*TASK TO CARRY OUT:* Only those lines running from the line that contains "121344 permutations complete." through the end of the material are to be written out, each exactly as shown.

= = = = =

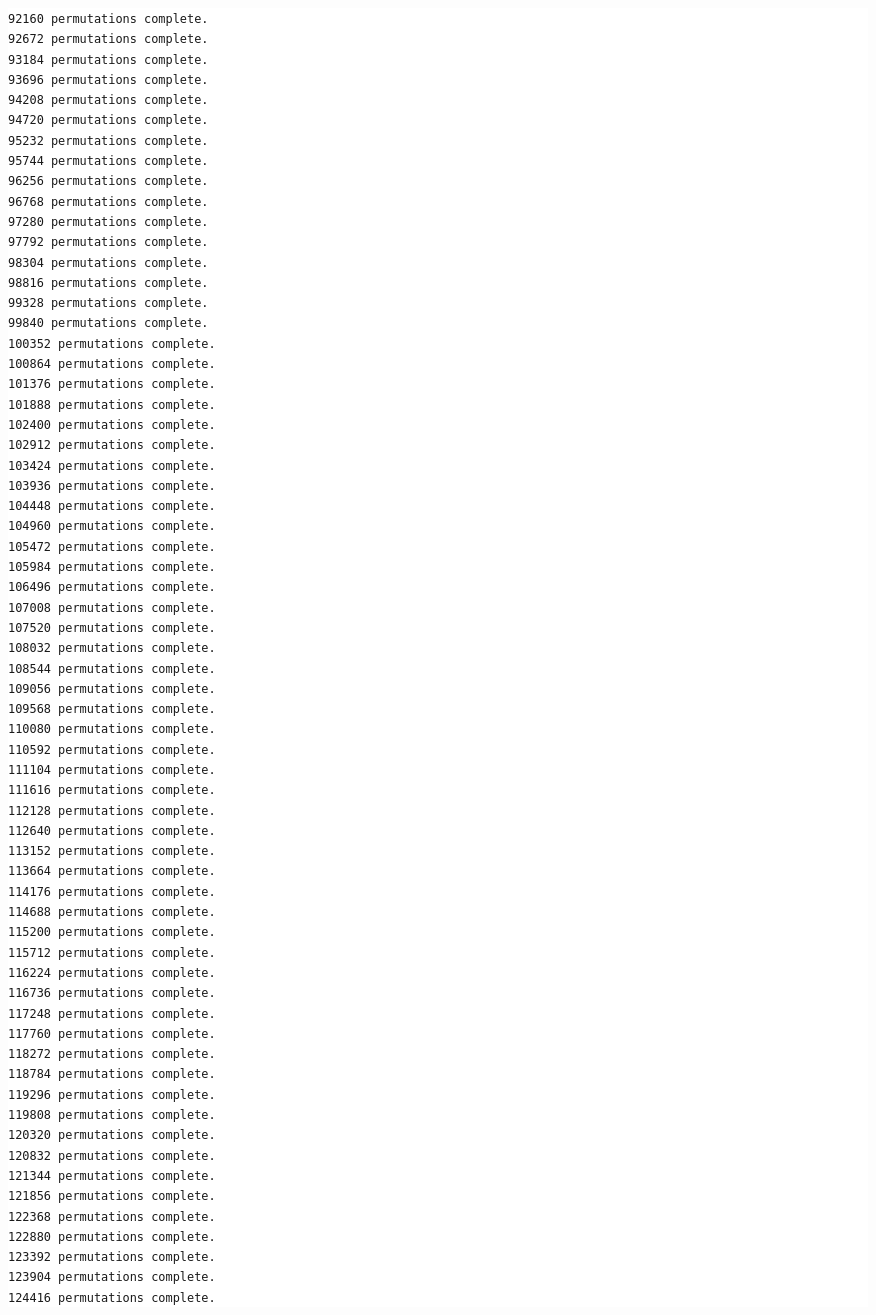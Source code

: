    92160 permutations complete.
    92672 permutations complete.
    93184 permutations complete.
    93696 permutations complete.
    94208 permutations complete.
    94720 permutations complete.
    95232 permutations complete.
    95744 permutations complete.
    96256 permutations complete.
    96768 permutations complete.
    97280 permutations complete.
    97792 permutations complete.
    98304 permutations complete.
    98816 permutations complete.
    99328 permutations complete.
    99840 permutations complete.
    100352 permutations complete.
    100864 permutations complete.
    101376 permutations complete.
    101888 permutations complete.
    102400 permutations complete.
    102912 permutations complete.
    103424 permutations complete.
    103936 permutations complete.
    104448 permutations complete.
    104960 permutations complete.
    105472 permutations complete.
    105984 permutations complete.
    106496 permutations complete.
    107008 permutations complete.
    107520 permutations complete.
    108032 permutations complete.
    108544 permutations complete.
    109056 permutations complete.
    109568 permutations complete.
    110080 permutations complete.
    110592 permutations complete.
    111104 permutations complete.
    111616 permutations complete.
    112128 permutations complete.
    112640 permutations complete.
    113152 permutations complete.
    113664 permutations complete.
    114176 permutations complete.
    114688 permutations complete.
    115200 permutations complete.
    115712 permutations complete.
    116224 permutations complete.
    116736 permutations complete.
    117248 permutations complete.
    117760 permutations complete.
    118272 permutations complete.
    118784 permutations complete.
    119296 permutations complete.
    119808 permutations complete.
    120320 permutations complete.
    120832 permutations complete.
    121344 permutations complete.
    121856 permutations complete.
    122368 permutations complete.
    122880 permutations complete.
    123392 permutations complete.
    123904 permutations complete.
    124416 permutations complete.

= = = = =

*YOUR RESPONSE:*
    121344 permutations complete.
    121856 permutations complete.
    122368 permutations complete.
    122880 permutations complete.
    123392 permutations complete.
    123904 permutations complete.
    124416 permutations complete.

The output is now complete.